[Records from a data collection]

((

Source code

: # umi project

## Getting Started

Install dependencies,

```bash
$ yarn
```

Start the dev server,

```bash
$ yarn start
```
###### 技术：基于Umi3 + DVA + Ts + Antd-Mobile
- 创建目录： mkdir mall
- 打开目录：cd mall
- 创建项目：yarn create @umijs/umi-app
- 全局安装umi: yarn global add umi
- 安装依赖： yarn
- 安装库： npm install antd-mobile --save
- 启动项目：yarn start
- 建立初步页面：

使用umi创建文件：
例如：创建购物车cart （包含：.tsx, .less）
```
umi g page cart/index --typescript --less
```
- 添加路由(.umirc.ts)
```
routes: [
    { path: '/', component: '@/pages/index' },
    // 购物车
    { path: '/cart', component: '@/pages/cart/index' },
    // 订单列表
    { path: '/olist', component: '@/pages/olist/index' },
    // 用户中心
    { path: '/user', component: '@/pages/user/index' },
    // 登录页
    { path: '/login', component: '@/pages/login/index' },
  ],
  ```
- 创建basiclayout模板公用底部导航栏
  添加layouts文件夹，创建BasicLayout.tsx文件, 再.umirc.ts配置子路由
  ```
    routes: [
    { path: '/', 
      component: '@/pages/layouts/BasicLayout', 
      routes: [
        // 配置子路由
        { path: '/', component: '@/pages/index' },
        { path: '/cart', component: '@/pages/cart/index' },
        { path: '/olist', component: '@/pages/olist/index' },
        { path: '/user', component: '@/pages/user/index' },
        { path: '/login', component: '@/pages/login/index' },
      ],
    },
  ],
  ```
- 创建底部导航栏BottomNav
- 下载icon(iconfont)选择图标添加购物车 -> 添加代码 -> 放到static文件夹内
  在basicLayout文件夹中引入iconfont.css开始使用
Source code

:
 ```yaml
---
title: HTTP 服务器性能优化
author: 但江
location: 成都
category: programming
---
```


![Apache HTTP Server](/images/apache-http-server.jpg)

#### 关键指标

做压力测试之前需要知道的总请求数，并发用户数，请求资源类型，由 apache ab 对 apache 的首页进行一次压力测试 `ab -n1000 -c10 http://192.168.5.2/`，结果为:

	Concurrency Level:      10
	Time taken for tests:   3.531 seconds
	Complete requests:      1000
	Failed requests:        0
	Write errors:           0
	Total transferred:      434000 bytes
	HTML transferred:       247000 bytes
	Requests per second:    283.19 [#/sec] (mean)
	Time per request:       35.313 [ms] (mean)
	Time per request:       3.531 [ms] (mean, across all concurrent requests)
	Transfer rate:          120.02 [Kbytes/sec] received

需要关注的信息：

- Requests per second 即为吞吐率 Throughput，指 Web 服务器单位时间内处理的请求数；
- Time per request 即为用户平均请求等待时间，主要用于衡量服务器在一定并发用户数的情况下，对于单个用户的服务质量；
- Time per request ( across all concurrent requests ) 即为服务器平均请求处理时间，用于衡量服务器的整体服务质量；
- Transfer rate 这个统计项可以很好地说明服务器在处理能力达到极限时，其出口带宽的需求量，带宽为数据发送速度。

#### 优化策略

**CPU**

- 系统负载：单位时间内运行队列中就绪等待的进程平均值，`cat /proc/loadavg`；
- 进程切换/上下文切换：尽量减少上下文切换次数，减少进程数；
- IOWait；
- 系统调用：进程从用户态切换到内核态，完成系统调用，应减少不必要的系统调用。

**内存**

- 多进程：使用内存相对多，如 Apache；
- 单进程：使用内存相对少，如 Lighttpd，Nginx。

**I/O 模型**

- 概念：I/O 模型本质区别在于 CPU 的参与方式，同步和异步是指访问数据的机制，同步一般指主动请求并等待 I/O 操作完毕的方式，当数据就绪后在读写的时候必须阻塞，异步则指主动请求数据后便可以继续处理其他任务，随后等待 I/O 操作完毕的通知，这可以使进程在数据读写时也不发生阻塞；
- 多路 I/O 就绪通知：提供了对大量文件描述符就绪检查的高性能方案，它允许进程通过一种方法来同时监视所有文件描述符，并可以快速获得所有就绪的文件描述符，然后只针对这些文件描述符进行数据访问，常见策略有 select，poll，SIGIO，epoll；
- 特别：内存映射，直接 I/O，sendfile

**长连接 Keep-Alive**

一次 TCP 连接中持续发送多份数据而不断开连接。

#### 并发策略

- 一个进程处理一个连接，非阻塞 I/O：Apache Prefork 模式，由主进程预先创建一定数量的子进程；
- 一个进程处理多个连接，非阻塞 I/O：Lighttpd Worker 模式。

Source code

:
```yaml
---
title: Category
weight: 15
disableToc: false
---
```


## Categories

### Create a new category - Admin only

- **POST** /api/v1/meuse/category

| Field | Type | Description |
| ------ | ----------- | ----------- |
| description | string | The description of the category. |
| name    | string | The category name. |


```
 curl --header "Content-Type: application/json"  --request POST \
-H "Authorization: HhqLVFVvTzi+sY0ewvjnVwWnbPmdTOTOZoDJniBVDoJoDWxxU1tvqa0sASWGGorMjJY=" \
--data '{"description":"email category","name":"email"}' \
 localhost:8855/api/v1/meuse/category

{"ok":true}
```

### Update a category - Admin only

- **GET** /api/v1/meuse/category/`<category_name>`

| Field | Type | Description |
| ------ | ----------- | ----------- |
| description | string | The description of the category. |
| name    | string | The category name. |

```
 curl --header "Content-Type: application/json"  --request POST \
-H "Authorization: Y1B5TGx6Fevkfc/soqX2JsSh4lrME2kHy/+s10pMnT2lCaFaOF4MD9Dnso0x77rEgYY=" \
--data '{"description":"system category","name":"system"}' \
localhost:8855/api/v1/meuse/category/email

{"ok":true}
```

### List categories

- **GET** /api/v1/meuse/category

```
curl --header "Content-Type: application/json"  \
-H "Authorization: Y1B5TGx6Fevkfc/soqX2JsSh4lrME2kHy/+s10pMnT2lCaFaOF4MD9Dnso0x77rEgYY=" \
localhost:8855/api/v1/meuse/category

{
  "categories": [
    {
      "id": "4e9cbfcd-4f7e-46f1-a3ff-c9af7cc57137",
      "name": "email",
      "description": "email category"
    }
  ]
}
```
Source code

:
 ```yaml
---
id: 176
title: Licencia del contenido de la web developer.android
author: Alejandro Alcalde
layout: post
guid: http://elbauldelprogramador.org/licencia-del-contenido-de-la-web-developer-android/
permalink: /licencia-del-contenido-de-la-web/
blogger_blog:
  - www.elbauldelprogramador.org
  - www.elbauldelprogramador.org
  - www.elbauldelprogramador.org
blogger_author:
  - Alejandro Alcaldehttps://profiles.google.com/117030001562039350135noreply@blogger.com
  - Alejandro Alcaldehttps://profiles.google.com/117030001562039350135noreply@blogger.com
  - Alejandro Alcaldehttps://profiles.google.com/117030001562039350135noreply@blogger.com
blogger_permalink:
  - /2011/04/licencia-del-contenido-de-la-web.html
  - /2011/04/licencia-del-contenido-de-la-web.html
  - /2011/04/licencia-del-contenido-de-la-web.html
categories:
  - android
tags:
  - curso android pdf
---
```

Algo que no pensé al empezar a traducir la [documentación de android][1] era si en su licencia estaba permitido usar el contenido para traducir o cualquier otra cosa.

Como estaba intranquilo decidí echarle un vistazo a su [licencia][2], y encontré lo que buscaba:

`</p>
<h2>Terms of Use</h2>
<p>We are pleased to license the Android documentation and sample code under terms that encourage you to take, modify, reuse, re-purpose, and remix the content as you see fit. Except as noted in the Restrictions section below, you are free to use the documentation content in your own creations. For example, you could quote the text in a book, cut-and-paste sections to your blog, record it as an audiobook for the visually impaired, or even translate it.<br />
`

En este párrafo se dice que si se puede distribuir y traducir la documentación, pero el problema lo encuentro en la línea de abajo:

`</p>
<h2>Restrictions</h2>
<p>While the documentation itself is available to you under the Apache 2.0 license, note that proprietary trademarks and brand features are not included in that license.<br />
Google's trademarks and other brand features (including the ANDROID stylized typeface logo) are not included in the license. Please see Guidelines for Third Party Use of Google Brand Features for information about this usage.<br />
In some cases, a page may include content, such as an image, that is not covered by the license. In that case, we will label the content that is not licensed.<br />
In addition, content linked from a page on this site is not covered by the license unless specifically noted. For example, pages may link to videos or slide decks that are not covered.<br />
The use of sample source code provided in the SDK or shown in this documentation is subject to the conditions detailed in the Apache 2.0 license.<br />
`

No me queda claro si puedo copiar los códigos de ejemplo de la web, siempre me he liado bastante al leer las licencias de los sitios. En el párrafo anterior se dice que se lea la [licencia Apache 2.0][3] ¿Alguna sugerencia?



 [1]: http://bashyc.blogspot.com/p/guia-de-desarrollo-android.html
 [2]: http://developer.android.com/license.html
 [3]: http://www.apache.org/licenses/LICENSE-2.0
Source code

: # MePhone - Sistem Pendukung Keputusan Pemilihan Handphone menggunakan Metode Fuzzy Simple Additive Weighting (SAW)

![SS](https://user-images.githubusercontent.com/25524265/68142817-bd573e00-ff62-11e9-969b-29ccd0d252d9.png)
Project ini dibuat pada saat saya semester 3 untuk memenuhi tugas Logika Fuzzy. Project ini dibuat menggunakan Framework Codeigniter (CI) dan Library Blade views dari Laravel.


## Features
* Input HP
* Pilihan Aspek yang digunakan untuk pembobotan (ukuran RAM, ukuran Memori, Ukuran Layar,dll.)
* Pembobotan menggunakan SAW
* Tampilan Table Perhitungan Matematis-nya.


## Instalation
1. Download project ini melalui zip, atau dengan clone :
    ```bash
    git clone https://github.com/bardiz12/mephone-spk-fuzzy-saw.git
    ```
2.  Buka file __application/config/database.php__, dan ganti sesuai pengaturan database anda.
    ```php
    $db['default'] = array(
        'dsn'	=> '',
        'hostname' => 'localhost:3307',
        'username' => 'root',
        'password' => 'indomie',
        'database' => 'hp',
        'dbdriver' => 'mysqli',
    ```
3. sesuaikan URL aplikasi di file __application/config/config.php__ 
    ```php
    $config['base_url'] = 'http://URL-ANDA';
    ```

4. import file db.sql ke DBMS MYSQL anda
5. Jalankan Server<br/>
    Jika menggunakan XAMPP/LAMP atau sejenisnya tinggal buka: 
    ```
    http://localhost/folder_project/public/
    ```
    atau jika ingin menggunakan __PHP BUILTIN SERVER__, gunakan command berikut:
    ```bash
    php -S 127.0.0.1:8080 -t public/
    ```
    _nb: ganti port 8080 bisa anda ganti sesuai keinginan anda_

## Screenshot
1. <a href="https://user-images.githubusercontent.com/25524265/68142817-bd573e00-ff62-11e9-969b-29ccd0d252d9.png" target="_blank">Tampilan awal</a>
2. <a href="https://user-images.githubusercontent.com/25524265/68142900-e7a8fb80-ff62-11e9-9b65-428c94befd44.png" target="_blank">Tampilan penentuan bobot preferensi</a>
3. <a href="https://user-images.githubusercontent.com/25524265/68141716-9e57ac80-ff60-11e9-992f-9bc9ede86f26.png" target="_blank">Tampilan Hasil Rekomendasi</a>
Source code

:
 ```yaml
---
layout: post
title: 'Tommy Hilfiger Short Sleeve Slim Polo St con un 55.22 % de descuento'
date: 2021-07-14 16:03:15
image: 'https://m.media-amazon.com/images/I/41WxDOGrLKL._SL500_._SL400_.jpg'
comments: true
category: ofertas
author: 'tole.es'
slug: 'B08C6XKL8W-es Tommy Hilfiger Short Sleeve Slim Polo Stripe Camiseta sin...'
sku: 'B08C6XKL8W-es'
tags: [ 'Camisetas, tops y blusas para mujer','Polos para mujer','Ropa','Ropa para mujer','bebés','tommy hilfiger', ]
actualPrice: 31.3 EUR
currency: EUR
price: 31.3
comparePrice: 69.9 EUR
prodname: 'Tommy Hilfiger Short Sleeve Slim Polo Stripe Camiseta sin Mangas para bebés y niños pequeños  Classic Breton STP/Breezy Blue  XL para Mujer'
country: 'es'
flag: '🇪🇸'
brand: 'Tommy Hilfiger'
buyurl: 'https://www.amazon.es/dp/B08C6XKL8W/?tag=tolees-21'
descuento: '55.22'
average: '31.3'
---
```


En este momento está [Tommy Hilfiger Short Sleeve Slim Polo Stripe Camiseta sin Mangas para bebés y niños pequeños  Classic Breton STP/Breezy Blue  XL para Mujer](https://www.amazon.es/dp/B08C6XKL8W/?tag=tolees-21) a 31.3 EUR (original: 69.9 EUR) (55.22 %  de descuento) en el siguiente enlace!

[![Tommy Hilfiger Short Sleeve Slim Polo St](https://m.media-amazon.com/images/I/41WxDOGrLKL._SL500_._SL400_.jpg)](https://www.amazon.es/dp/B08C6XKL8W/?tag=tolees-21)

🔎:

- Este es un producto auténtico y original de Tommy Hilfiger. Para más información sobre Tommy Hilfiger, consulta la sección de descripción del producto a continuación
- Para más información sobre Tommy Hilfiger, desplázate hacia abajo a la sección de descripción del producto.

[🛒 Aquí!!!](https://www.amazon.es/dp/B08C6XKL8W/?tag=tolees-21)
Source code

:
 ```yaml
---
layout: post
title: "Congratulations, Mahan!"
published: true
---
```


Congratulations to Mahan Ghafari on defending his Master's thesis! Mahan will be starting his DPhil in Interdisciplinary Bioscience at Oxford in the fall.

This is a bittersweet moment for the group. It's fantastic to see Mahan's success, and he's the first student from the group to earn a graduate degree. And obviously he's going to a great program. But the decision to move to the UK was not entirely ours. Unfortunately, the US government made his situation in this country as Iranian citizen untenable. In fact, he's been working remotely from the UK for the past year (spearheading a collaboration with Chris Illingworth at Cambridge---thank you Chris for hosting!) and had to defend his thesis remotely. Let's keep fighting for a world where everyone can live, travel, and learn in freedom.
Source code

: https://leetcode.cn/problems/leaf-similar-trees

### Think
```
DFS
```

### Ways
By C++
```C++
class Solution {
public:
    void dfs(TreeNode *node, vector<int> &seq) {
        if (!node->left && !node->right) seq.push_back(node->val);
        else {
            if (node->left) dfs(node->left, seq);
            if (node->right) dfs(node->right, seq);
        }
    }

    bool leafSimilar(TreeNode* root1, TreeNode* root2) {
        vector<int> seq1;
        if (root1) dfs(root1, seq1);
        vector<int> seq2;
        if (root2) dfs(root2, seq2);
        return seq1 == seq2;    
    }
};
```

))

Each line in the entries above that includes the string "sample" should be extracted.

YOUR SOLUTION:
<p>We are pleased to license the Android documentation and sample code under terms that encourage you to take, modify, reuse, re-purpose, and remix the content as you see fit. Except as noted in the Restrictions section below, you are free to use the documentation content in your own creations. For example, you could quote the text in a book, cut-and-paste sections to your blog, record it as an audiobook for the visually impaired, or even translate it.<br />
The use of sample source code provided in the SDK or shown in this documentation is subject to the conditions detailed in the Apache 2.0 license.<br />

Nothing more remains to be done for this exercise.